**Your assignment:** Wherever a line in the records below contains "https", copy that line.

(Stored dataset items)
▼
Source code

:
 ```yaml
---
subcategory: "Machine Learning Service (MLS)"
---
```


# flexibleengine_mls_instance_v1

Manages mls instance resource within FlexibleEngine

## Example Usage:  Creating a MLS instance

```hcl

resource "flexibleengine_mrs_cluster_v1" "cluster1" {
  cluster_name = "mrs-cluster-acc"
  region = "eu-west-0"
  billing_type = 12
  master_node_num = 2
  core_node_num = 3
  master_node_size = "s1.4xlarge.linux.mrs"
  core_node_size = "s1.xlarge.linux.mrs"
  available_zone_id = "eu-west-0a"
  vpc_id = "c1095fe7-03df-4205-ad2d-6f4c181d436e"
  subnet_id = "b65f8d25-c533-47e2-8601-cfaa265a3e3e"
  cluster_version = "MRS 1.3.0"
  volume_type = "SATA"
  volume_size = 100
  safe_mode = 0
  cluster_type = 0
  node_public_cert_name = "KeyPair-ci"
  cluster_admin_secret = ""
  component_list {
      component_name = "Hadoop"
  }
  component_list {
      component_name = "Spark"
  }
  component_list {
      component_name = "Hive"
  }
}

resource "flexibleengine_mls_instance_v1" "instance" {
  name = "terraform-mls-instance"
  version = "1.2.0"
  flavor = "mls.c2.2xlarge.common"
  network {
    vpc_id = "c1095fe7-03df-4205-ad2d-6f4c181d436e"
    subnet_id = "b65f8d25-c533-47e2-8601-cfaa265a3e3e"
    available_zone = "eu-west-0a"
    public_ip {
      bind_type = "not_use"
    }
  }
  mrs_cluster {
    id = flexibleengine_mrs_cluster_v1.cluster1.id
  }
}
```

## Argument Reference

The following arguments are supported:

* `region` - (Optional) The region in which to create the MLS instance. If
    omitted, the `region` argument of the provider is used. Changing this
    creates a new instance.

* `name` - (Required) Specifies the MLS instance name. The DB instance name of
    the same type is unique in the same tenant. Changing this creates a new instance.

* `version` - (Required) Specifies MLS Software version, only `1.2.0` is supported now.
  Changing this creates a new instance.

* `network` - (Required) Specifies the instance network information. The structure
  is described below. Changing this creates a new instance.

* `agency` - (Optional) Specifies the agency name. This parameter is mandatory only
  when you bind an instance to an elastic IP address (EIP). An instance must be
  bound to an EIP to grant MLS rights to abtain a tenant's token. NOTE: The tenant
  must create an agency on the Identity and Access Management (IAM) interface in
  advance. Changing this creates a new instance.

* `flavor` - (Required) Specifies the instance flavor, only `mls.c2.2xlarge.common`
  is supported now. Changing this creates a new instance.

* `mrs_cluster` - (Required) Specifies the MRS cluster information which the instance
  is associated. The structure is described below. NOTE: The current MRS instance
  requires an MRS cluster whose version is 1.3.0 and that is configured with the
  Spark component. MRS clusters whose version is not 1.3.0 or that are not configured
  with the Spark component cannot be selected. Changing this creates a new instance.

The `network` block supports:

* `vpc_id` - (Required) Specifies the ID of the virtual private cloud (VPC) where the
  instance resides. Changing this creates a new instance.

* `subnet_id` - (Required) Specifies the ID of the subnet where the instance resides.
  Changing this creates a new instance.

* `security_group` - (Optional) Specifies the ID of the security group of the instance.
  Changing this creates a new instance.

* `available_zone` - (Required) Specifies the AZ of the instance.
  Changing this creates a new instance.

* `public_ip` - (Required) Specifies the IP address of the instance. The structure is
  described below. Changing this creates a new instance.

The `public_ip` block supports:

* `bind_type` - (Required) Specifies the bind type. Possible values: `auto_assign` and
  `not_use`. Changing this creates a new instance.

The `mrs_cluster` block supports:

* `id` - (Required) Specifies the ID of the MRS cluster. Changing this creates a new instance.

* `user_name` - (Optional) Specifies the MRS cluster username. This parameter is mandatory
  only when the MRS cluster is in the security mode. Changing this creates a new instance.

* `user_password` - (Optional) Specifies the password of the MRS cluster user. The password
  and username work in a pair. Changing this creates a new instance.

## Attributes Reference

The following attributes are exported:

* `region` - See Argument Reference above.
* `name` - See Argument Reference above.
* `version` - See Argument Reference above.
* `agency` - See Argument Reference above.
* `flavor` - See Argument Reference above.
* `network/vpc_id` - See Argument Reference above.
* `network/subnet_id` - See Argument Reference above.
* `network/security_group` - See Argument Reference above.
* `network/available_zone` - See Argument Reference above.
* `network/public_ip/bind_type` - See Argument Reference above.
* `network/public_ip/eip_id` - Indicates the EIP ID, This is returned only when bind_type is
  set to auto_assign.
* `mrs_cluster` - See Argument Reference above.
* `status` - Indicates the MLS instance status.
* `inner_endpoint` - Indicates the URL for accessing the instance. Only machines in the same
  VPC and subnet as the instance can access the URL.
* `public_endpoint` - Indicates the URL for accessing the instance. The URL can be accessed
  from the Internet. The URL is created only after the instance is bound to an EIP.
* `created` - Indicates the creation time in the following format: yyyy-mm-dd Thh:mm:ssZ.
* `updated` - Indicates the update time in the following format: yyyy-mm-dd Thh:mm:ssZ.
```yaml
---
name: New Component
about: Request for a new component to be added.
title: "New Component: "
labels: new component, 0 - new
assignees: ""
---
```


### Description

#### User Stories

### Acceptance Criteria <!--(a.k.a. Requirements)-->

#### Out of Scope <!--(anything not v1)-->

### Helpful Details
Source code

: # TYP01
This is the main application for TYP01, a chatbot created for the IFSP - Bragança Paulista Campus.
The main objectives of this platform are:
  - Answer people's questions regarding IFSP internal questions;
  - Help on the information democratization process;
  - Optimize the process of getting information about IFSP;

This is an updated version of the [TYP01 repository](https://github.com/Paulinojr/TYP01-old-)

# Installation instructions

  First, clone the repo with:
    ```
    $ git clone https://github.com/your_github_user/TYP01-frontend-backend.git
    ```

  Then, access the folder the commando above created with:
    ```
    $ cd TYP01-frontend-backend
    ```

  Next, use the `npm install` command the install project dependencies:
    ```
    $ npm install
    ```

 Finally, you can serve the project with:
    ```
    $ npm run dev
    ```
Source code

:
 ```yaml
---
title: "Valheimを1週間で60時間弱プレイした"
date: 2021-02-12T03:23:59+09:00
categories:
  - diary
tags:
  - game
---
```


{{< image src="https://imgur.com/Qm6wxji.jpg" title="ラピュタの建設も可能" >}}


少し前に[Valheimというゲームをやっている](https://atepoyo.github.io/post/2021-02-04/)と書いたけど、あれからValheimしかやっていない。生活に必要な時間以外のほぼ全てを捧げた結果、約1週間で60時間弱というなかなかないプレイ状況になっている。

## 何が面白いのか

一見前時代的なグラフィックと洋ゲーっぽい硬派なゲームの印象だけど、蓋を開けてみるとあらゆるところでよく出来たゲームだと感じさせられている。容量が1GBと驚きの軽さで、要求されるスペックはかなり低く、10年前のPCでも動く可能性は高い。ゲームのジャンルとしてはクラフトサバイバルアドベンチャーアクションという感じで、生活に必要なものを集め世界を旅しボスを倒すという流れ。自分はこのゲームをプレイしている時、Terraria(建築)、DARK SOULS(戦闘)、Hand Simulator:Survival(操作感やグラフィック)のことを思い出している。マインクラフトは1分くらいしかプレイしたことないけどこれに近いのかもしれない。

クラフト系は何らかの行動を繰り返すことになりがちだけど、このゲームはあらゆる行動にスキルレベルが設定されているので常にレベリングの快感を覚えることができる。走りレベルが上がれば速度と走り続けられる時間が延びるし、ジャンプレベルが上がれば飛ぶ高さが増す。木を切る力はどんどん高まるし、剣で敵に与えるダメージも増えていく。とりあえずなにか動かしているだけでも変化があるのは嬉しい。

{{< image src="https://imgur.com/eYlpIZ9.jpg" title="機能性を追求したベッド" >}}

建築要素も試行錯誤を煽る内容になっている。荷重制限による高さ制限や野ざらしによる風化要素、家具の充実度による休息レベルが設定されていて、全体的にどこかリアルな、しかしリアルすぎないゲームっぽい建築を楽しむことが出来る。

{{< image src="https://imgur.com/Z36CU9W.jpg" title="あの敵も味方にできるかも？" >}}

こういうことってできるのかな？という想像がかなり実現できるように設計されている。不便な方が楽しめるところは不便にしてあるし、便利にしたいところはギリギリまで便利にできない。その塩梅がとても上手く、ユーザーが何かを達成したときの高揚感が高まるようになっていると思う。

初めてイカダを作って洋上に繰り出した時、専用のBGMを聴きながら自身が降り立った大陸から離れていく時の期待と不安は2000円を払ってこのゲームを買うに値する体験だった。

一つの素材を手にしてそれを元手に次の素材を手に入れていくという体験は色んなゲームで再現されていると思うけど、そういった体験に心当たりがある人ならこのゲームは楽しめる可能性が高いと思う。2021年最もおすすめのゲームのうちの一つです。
▲
**Task result:**
This is an updated version of the [TYP01 repository](https://github.com/Paulinojr/TYP01-old-)
    $ git clone https://github.com/your_github_user/TYP01-frontend-backend.git
{{< image src="https://imgur.com/Qm6wxji.jpg" title="ラピュタの建設も可能" >}}
少し前に[Valheimというゲームをやっている](https://atepoyo.github.io/post/2021-02-04/)と書いたけど、あれからValheimしかやっていない。生活に必要な時間以外のほぼ全てを捧げた結果、約1週間で60時間弱というなかなかないプレイ状況になっている。
{{< image src="https://imgur.com/eYlpIZ9.jpg" title="機能性を追求したベッド" >}}
{{< image src="https://imgur.com/Z36CU9W.jpg" title="あの敵も味方にできるかも？" >}}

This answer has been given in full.